··· Material to process
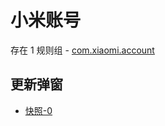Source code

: # 小米账号

存在 1 规则组 - [com.xiaomi.account](/src/apps/com.xiaomi.account.ts)

## 更新弹窗

- [快照-0](https://gkd-kit.songe.li/import/12781280)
······
What is expected:
Write down exactly the line with "存在 1 规则组 - [com.xiaomi.account](/src/apps/com.xiaomi.account.ts)", then each line after it through the end of the data.

Exercise result:
存在 1 规则组 - [com.xiaomi.account](/src/apps/com.xiaomi.account.ts)

## 更新弹窗

- [快照-0](https://gkd-kit.songe.li/import/12781280)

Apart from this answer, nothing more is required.